The PCP performs a preliminary screening, looking for classic diagnostic criteria: specific lesion types, typical location, and recurrence history. If HS is suspected, the PCP issues a referral to a specialist for definitive diagnosis and treatment planning. Early detection is important, as delayed diagnosis is associated with progression to more advanced stages of the disease.

The Specialist: Dermatologists and Medical Management

The dermatologist is the central figure in the long-term medical management of hidradenitis suppurativa. They possess the specialized knowledge required to stage the disease, most often using the Hurley staging system, which classifies severity based on the presence of abscesses, sinus tracts, and scarring. Based on this staging, the dermatologist develops a treatment plan ranging from topical therapies for mild cases to systemic medications for moderate-to-severe disease.

Medical management often involves courses of systemic antibiotics, such as clindamycin and rifampicin, administered over several months to reduce inflammation. Hormonal therapies and retinoids may also be considered.

For moderate-to-severe HS, biologics represent a significant advancement in therapy. These treatments target specific inflammatory pathways, such as tumor necrosis factor-alpha (TNF-α) or interleukin-17 (IL-17). Adalimumab, a TNF-α inhibitor, remains a primary choice for managing inflammation.

Newer options, including secukinumab and bimekizumab (targeting IL-17), are available for those who do not respond to initial therapy. Biologics are often used in combination with other agents to optimize outcomes, aiming to reduce flare-ups, prevent new scars, and improve quality of life.

Surgical Specialists and Procedural Treatment

When medical management is insufficient, or the disease has progressed to chronic tunnels and extensive scarring, surgical specialists become involved. These specialists include dermatologic surgeons, plastic surgeons, and general surgeons, who perform procedures tailored to the severity and location of the lesions.

One common minor procedure is incision and drainage, which provides temporary relief by draining an acute abscess. This method is not a long-term solution because the lesions almost always recur shortly afterward.

For recurring tunnels or nodules, a procedure called deroofing is frequently performed. Deroofing involves removing the “roof” of the sinus tract, allowing the base to heal from the inside out and significantly lowering the chance of recurrence compared to simple drainage.

For advanced disease, wide surgical excision is often the most effective approach. This major procedure involves removing the entire affected area to prevent future outbreaks. Following excision, the surgeon may close the wound using secondary intention (allowing it to heal on its own), a skin graft, or a tissue flap.

Integrating Care Through a Multidisciplinary Team

Managing HS requires a collaborative, multidisciplinary team because the condition extends beyond skin lesions and involves various associated comorbidities. This approach addresses conditions that often involve other organ systems and impact a patient’s overall health.

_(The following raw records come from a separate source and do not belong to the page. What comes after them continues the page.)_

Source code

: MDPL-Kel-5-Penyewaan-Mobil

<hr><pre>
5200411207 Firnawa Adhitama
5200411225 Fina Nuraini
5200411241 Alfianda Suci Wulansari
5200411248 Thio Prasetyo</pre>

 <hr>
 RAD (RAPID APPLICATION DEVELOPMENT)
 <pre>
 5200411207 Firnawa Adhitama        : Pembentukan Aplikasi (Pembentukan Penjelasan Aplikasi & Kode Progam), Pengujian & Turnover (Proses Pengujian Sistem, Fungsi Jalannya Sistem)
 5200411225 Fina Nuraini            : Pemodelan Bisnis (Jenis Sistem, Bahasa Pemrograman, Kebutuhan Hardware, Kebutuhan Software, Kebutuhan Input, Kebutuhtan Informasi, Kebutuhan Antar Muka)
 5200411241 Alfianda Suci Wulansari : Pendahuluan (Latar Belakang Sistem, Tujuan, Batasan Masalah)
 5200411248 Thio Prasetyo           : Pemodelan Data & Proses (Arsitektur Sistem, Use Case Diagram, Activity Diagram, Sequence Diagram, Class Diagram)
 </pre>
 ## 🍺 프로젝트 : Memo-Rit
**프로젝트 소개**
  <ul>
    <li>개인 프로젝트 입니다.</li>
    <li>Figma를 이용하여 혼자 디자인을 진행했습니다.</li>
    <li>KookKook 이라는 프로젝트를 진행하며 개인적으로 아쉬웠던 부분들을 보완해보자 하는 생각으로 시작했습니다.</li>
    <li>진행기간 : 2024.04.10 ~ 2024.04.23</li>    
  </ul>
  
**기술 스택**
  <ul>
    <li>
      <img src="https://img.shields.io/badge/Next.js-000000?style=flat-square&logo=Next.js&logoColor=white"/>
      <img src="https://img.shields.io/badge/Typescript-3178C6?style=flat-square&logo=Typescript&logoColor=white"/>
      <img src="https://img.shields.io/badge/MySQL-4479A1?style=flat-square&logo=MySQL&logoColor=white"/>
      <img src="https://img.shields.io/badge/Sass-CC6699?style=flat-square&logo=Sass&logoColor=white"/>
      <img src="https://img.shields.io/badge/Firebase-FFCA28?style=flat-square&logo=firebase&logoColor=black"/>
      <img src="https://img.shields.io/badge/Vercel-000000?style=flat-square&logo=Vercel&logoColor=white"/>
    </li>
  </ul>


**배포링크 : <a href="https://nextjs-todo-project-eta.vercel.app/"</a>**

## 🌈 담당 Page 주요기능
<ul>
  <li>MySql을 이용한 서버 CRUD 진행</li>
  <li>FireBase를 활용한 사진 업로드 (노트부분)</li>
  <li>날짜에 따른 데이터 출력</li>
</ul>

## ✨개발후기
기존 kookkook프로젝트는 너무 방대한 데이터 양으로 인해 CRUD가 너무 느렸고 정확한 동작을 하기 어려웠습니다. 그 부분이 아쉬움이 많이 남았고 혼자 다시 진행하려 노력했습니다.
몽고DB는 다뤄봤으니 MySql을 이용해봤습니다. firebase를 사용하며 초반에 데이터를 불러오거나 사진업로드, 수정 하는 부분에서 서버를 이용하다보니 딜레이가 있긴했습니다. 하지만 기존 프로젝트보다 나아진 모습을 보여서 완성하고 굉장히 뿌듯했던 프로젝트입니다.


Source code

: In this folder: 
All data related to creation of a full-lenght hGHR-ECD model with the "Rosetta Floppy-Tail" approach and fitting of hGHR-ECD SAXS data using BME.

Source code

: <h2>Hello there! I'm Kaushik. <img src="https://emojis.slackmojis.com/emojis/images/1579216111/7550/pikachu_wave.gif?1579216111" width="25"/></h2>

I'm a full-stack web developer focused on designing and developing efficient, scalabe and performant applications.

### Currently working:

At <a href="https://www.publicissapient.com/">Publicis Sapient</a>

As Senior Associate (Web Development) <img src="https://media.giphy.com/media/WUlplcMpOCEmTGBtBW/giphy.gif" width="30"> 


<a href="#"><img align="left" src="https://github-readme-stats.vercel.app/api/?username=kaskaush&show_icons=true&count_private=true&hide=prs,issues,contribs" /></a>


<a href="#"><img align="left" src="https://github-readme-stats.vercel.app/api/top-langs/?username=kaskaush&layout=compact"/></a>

Specialists are needed to address the physical and mental health challenges of chronic HS:

  • A rheumatologist manages inflammatory conditions linked to HS, such as spondyloarthritis.
  • Pain management specialists develop strategies for sustained relief from painful flare-ups.
  • Mental health professionals (psychologists and counselors) address common psychiatric comorbidities like anxiety, depression, and social isolation.
  • Dietitians or nutritionists provide guidance, as HS is often associated with metabolic syndrome and obesity.

This holistic coordination ensures all aspects of the disease, from systemic health to mental well-being, are addressed.